The dataset module provides the :class:`TimeSeriesDataset` class for loading and processing time series data in a format suitable for PyTorch DataLoader.

TimeSeriesDataset
-----------------

A PyTorch Dataset class that handles time series data extraction using chunk specifications. It supports single or multiple DataFrames and automatically extracts chunks based on the provided specifications.

**Purpose:**

``TimeSeriesDataset`` provides a PyTorch-compatible interface for loading time series data with chunk-based extraction. It automatically handles the extraction of encoding, decoding, and label chunks from your DataFrames based on chunk specifications.

**Key Features:**

- **PyTorch Compatible**: Inherits from ``torch.utils.data.Dataset``, works seamlessly with ``DataLoader``
- **Multiple DataFrames**: Supports both single DataFrame and list of DataFrames (useful for multiple time series)
- **Automatic Chunk Extraction**: Uses ``ChunkExtractor`` internally to extract chunks based on specifications
- **Time Index Tracking**: Optionally returns time indices for each chunk

**Initialization Parameters:**

- ``data_frames`` (pd.DataFrame | list[pd.DataFrame]): Input data. Can be a single DataFrame or a list of DataFrames. If multiple DataFrames are provided, they are treated as separate time series.

- ``chunk_specs`` (list[BaseChunkSpec]): List of chunk specifications defining what data to extract. Typically obtained from ``model.make_chunk_specs()``.

- ``return_time_index`` (bool): If ``True``, includes time index arrays in the output dictionary. Default is ``True``. Time indices are useful for tracking which time steps correspond to predictions.

**Properties:**

- **``data_frames``** (list[pd.DataFrame]): List of input DataFrames (always a list, even if single DataFrame was provided).

- **``chunk_specs``** (list[BaseChunkSpec]): Chunk specifications used for extraction.

- **``return_time_index``** (bool): Whether to include time indices in outputs.

- **``chunk_extractors``** (list[ChunkExtractor]): Internal list of chunk extractors, one per DataFrame.

- **``lengths``** (list[int]): List of dataset lengths for each DataFrame.

- **``min_start_time_index``** (int): Minimum valid start time index for extraction.

**Methods:**

- **``__len__()``**: Returns the total number of samples in the dataset.

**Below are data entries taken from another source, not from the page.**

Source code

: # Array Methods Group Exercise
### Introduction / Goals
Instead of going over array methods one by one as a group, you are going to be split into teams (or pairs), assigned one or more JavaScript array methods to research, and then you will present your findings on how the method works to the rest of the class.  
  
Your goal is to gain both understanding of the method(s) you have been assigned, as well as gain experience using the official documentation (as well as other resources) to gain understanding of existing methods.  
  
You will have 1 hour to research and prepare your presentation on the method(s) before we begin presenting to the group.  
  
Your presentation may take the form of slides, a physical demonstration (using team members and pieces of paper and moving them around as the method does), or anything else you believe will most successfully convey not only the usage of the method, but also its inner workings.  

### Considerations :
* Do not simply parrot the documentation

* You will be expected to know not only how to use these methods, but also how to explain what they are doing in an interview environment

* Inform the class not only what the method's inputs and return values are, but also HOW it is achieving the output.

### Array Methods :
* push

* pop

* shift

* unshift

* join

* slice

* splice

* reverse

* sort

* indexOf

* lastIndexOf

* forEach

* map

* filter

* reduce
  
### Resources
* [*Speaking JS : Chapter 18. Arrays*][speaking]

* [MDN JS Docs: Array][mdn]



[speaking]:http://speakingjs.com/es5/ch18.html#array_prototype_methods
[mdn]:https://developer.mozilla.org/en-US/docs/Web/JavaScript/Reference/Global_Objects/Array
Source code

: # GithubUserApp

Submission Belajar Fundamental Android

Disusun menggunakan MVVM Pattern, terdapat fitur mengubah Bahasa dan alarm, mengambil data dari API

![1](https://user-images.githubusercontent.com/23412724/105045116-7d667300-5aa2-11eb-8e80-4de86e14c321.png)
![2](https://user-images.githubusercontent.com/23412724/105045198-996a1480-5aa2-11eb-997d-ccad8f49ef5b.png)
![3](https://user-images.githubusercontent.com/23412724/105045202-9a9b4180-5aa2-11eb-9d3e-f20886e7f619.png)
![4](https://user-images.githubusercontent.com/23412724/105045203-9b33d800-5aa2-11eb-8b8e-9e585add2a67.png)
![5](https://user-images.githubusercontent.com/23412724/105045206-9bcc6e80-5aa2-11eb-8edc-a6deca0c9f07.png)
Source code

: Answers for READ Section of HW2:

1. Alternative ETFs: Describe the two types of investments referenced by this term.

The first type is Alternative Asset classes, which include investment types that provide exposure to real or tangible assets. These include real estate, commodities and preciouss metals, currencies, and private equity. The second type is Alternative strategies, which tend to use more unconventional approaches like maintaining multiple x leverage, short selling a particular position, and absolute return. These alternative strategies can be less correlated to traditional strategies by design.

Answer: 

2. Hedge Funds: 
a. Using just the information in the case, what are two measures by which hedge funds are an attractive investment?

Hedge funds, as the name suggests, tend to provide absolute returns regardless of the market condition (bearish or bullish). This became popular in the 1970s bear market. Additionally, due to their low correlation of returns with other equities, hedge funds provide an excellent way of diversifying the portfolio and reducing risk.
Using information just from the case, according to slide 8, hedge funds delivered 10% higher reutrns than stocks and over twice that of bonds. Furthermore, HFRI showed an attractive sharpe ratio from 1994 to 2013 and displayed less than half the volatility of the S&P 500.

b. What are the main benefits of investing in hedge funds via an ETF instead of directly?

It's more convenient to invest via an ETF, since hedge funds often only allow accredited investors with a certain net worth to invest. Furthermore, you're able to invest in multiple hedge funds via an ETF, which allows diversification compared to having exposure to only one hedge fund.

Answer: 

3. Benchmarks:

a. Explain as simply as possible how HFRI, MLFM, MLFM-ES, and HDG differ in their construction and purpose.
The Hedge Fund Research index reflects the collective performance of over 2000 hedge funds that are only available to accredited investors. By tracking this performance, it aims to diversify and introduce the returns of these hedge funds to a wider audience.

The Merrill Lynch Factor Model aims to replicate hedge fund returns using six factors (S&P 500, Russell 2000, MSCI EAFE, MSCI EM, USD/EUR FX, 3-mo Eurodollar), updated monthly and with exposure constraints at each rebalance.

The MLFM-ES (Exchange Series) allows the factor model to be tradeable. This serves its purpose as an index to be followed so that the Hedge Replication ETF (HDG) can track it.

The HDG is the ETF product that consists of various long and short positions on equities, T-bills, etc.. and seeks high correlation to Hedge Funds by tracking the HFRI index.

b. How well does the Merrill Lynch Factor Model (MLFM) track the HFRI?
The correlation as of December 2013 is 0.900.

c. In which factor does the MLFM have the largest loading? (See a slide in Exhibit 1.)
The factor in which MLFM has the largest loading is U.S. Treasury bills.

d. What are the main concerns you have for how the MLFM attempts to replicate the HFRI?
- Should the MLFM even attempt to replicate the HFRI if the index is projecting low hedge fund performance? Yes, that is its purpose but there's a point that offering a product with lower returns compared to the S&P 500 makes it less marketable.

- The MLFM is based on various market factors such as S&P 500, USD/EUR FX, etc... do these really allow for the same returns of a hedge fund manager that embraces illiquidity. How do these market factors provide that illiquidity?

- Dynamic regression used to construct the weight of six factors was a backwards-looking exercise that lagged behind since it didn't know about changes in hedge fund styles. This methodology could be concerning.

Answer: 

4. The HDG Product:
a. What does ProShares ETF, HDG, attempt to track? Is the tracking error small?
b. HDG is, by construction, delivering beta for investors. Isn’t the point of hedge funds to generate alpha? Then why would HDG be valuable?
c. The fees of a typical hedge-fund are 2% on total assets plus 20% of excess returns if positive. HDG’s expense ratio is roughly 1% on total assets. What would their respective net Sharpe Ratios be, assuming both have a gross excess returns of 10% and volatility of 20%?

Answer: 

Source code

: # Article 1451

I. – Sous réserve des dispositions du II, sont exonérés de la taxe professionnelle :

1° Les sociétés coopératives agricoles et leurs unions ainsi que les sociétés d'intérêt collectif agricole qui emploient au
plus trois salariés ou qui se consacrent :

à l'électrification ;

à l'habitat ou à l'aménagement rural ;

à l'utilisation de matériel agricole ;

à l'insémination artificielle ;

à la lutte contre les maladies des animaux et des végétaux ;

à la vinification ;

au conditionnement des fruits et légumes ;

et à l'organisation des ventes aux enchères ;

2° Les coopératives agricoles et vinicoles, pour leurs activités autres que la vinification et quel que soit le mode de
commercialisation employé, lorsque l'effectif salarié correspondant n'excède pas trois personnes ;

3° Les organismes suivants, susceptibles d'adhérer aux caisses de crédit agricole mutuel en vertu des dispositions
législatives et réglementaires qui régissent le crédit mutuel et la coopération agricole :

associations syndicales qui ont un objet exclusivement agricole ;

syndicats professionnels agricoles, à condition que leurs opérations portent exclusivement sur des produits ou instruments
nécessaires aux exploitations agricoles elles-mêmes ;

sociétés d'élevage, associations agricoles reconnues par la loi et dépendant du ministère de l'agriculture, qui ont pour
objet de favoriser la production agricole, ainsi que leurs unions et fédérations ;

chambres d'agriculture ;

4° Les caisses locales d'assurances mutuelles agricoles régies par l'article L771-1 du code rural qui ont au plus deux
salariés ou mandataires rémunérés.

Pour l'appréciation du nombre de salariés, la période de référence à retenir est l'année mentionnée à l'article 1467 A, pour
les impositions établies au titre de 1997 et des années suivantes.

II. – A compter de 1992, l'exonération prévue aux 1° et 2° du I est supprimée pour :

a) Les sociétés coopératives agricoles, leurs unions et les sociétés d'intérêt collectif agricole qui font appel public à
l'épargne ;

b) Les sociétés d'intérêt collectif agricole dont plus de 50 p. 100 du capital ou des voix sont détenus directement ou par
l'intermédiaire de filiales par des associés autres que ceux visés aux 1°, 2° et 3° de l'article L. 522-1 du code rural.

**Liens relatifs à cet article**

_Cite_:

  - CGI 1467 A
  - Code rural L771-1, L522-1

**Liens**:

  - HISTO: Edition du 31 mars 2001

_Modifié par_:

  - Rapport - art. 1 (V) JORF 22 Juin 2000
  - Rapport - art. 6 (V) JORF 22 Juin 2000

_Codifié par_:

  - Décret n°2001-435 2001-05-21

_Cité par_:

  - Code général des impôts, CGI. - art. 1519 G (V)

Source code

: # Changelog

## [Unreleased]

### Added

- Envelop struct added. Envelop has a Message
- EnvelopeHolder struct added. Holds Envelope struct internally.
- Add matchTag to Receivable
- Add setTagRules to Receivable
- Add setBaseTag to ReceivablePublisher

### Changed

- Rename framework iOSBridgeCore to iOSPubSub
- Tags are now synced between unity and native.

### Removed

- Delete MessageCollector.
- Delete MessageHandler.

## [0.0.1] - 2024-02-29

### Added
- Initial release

Calculated as the sum of lengths for all DataFrames.

- **``__getitem__(i)``**: Returns a sample at index ``i``. The index is mapped to the appropriate DataFrame and time position. Returns a dictionary with chunk tags as keys and tensors as values. If ``return_time_index=True``, also includes time index arrays.

- **``_preprocess()``**: Internal method called during initialization. Creates ``ChunkExtractor`` instances for each DataFrame and calculates dataset lengths. Automatically called by ``__init__()``.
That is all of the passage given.